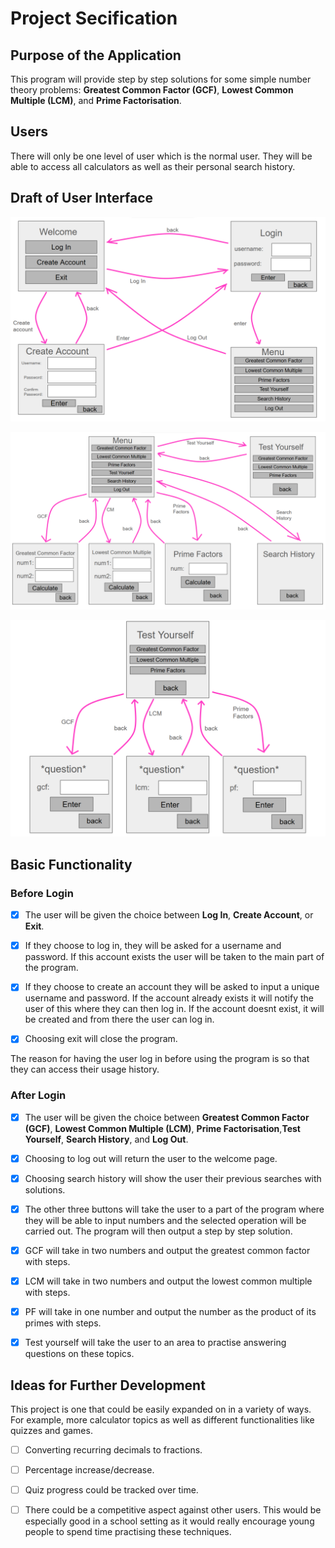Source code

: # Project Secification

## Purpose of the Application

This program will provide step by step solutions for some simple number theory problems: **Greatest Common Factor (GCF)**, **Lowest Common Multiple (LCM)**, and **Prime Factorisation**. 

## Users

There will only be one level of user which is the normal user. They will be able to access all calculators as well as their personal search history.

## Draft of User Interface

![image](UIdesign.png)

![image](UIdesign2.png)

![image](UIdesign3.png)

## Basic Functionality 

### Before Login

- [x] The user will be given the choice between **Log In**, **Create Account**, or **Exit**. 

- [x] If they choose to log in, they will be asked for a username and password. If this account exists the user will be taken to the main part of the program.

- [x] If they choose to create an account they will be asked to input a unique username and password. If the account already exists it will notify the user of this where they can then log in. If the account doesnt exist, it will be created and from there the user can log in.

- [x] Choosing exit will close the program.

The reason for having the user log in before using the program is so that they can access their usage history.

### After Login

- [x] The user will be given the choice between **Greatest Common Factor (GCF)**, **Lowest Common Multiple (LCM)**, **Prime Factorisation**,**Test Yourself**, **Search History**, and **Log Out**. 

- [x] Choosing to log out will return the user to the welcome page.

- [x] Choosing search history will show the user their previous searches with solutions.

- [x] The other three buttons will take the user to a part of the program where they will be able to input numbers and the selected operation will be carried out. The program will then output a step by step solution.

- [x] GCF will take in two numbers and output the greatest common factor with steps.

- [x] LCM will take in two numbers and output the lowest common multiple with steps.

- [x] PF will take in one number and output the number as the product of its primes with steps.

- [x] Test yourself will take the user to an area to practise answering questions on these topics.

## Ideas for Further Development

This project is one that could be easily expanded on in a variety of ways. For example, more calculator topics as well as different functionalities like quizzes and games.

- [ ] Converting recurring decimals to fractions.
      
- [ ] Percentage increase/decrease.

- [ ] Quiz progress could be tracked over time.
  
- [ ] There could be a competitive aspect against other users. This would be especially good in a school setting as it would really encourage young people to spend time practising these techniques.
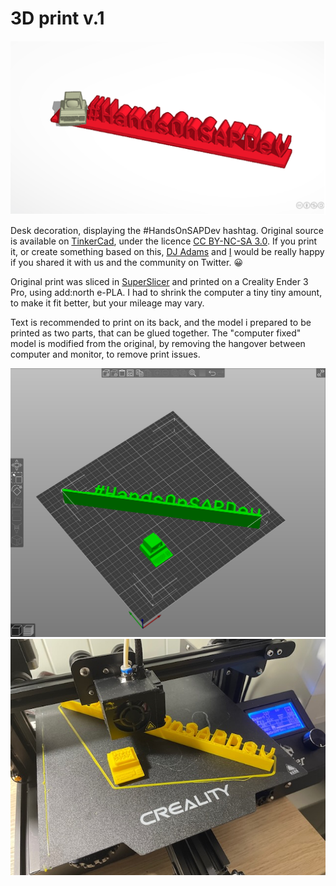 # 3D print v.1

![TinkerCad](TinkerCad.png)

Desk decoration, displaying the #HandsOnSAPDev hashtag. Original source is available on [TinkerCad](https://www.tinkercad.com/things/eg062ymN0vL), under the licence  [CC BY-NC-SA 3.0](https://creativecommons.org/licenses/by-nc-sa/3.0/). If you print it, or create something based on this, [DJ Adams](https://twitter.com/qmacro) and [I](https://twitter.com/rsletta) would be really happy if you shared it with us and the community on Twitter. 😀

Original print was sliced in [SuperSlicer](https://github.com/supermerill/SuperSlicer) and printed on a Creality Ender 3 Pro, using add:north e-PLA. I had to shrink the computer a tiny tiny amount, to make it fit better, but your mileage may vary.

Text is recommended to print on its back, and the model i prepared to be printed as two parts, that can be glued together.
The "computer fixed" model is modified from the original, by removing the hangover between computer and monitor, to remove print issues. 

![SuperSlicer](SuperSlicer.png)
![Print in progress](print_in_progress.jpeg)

□ □ □ □ □

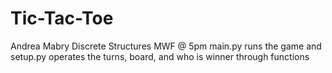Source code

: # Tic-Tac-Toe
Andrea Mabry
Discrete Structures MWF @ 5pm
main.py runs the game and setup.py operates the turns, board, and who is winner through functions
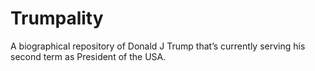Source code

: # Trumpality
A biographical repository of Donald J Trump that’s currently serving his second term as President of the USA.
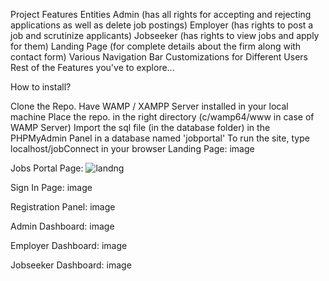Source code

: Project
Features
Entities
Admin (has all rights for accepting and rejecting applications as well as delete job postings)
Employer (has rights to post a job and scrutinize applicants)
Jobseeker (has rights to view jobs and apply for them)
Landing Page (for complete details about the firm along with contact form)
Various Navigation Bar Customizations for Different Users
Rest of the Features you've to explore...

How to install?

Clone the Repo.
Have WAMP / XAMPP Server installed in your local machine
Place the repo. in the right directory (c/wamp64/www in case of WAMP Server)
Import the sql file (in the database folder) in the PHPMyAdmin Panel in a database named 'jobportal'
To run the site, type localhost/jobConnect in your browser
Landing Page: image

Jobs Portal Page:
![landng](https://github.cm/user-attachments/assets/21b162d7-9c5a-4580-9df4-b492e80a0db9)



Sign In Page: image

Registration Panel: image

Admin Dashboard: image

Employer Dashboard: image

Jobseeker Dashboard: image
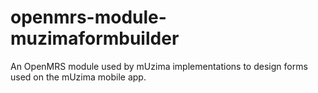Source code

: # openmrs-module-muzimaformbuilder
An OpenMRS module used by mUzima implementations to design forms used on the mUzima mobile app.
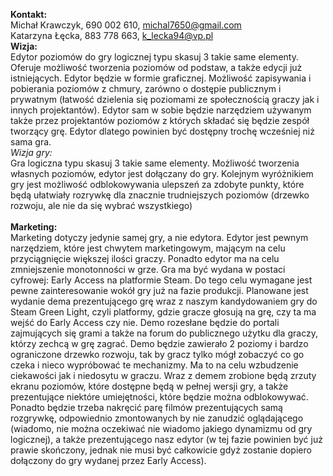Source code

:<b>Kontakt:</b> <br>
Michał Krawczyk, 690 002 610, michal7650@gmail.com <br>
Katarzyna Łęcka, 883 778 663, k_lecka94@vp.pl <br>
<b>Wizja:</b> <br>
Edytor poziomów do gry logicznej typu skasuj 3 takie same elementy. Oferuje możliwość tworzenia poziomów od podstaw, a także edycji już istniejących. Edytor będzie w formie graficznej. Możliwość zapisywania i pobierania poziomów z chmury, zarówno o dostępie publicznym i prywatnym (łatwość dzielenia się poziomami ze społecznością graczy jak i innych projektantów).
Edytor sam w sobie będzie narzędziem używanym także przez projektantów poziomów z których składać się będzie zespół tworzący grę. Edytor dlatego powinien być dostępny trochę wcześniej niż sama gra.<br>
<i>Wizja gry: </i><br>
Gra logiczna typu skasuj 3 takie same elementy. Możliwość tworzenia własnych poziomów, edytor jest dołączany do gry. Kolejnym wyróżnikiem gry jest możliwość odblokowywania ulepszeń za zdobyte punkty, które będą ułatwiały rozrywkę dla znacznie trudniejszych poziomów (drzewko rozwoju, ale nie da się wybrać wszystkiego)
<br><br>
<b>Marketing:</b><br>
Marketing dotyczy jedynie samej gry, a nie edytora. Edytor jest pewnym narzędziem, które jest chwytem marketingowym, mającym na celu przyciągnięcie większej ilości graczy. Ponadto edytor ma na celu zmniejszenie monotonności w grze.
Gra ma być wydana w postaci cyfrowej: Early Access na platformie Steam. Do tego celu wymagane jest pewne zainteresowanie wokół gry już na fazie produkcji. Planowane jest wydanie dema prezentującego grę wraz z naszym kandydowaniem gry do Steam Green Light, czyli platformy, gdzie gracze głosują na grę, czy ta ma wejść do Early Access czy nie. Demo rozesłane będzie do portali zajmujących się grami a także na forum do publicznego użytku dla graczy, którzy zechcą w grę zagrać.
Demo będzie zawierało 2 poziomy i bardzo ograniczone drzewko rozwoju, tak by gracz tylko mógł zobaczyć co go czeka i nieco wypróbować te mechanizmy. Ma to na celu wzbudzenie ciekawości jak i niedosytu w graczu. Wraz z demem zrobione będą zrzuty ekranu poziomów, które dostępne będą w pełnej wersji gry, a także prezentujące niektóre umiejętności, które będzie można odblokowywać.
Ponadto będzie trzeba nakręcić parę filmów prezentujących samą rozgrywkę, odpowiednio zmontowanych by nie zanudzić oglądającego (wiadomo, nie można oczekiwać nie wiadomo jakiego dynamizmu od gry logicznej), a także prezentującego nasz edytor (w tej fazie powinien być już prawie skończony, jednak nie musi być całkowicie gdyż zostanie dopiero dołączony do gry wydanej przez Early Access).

□ □ □ □ □

▸ **WORK ORDER**
The expected output is every line from the material above where "program" can be found.

▸ **OUTPUT OF THE EXERCISE**
This program will provide step by step solutions for some simple number theory problems: **Greatest Common Factor (GCF)**, **Lowest Common Multiple (LCM)**, and **Prime Factorisation**. 
- [x] If they choose to log in, they will be asked for a username and password. If this account exists the user will be taken to the main part of the program.
- [x] Choosing exit will close the program.
The reason for having the user log in before using the program is so that they can access their usage history.
- [x] The other three buttons will take the user to a part of the program where they will be able to input numbers and the selected operation will be carried out. The program will then output a step by step solution.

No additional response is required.